[WHAT IS BEING ASKED]: Would you please copy every line from the records that contains the word "Computation"?

[DATA SUPPLIED]:
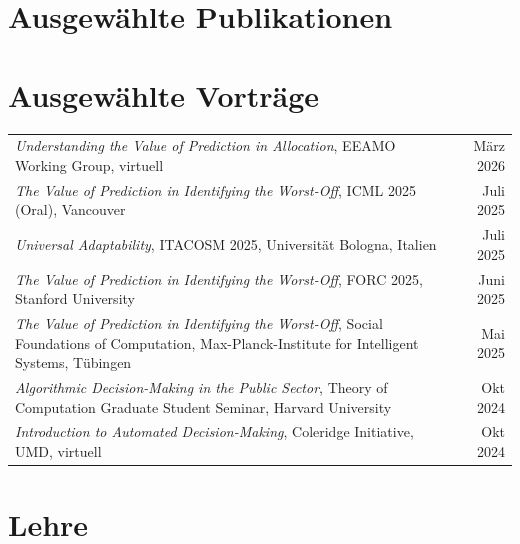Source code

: \documentclass[margin,line, 10pt]{res}
\begin{document}
\begin{resume}
		
		\section{\sc Ausgew\"ahlte Publikationen}
		
		\nocite{*}
		\printbibliography[heading=none]
		
		
		\section{\sc Ausgew\"ahlte Vortr\"age}
		
		\begin{tabular*}{\textwidth}{@{\extracolsep{\fill}}p{}r@{}}
			\emph{Understanding the Value of Prediction in Allocation}, EEAMO Working Group, virtuell & M\"arz 2026 \\
			\emph{The Value of Prediction in Identifying the Worst-Off}, ICML 2025 (Oral), Vancouver & Juli 2025 \\
			\emph{Universal Adaptability}, ITACOSM 2025, Universit\"at Bologna, Italien & Juli 2025 \\
			\emph{The Value of Prediction in Identifying the Worst-Off}, FORC 2025, Stanford University & Juni 2025 \\
			\emph{The Value of Prediction in Identifying the Worst-Off}, Social Foundations of Computation, Max-Planck-Institute for Intelligent Systems, T\"ubingen & Mai 2025 \\
			\emph{Algorithmic Decision-Making in the Public Sector}, Theory of Computation Graduate Student Seminar, Harvard University& Okt 2024 \\
			\emph{Introduction to Automated Decision-Making}, Coleridge Initiative, UMD, virtuell & Okt 2024
		\end{tabular*}
		
		\section{\sc Lehre}
		

\end{resume}
\end{document}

[PROBLEM SOLUTION]:
			\emph{The Value of Prediction in Identifying the Worst-Off}, Social Foundations of Computation, Max-Planck-Institute for Intelligent Systems, T\"ubingen & Mai 2025 \\
			\emph{Algorithmic Decision-Making in the Public Sector}, Theory of Computation Graduate Student Seminar, Harvard University& Okt 2024 \\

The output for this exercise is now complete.